▸ **Task**: Which of the lines in the records below hold the string "createdBy"? Copy every one of them.

Saved data entries
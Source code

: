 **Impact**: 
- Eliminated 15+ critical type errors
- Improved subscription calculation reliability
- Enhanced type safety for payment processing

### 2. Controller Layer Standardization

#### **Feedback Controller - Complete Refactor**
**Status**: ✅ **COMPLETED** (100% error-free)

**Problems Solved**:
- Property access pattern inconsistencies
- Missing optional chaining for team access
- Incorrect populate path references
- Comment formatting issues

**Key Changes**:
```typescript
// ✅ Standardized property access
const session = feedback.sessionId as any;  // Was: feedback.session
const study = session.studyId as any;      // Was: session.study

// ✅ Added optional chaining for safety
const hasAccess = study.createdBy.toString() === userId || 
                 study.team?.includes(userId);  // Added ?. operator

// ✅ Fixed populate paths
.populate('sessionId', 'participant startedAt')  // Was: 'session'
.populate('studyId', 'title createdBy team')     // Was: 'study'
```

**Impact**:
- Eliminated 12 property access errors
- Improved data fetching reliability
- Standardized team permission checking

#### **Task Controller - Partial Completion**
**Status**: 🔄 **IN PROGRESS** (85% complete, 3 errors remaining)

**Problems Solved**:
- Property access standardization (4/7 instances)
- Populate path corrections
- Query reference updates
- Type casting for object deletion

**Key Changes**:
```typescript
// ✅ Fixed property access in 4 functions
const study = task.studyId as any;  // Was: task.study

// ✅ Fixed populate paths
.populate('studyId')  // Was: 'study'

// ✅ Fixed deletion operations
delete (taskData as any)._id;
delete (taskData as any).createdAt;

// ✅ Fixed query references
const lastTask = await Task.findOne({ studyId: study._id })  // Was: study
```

▸ **Written solution**:
const hasAccess = study.createdBy.toString() === userId || 
.populate('studyId', 'title createdBy team')     // Was: 'study'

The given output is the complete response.